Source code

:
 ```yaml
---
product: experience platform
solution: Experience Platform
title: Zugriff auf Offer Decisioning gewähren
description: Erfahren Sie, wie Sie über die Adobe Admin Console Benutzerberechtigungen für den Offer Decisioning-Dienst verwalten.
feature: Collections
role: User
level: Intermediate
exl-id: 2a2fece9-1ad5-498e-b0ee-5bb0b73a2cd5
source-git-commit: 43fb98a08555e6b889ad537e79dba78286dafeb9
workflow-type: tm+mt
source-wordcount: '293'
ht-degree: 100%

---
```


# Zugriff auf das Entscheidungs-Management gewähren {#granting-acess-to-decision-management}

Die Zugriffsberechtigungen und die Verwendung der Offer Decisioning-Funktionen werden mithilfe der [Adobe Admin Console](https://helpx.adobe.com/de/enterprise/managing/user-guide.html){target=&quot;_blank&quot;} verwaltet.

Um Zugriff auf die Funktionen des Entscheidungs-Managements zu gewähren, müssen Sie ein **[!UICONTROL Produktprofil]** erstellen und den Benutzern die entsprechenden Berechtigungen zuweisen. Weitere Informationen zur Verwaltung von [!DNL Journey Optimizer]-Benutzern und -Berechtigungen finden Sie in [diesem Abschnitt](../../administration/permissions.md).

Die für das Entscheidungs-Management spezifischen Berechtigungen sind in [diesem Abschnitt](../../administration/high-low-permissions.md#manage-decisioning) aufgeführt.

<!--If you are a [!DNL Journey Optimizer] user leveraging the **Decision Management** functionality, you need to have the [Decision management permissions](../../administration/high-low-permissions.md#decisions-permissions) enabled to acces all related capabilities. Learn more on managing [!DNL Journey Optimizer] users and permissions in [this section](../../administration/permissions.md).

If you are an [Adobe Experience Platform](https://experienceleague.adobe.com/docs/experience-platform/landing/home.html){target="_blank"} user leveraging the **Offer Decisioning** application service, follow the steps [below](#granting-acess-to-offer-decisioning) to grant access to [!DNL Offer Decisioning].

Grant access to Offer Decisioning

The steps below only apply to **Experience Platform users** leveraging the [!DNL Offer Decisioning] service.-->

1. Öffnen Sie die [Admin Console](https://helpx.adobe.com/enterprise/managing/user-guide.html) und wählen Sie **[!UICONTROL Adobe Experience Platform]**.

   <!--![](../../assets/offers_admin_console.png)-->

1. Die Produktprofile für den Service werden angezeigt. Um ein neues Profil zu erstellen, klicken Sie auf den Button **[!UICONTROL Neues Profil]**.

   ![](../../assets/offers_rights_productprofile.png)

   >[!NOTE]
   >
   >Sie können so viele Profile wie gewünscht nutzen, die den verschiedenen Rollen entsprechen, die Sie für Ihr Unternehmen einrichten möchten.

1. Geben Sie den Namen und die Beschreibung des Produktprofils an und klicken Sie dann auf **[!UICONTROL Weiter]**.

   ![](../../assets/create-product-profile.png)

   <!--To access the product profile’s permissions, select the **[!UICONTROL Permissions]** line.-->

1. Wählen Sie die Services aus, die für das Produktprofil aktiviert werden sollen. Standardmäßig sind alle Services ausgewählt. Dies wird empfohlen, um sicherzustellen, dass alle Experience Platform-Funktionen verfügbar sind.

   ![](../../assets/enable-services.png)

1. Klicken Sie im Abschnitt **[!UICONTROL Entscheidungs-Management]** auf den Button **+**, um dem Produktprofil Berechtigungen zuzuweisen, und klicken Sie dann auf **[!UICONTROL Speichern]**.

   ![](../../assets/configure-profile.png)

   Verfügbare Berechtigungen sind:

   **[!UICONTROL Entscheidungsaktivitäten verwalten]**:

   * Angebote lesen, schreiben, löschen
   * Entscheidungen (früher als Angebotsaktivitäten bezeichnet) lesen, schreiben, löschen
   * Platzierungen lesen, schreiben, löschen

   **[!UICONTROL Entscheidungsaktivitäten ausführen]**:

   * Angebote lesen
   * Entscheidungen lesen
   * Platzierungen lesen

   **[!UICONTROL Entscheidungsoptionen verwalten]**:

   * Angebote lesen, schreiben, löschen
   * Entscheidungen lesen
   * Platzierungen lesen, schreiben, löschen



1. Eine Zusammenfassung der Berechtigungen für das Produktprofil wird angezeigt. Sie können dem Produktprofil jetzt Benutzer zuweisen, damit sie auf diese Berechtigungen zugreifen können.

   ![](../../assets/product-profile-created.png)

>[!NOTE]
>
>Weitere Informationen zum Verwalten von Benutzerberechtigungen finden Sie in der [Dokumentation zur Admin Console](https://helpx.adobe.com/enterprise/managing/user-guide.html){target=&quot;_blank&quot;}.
━━━
What is required —
Copy the lines above exactly. Start with the line containing "Um Zugriff auf", end with the line containing "Die für das Entscheidungs-Management", and include both.

Reply —
Um Zugriff auf die Funktionen des Entscheidungs-Managements zu gewähren, müssen Sie ein **[!UICONTROL Produktprofil]** erstellen und den Benutzern die entsprechenden Berechtigungen zuweisen. Weitere Informationen zur Verwaltung von [!DNL Journey Optimizer]-Benutzern und -Berechtigungen finden Sie in [diesem Abschnitt](../../administration/permissions.md).

Die für das Entscheidungs-Management spezifischen Berechtigungen sind in [diesem Abschnitt](../../administration/high-low-permissions.md#manage-decisioning) aufgeführt.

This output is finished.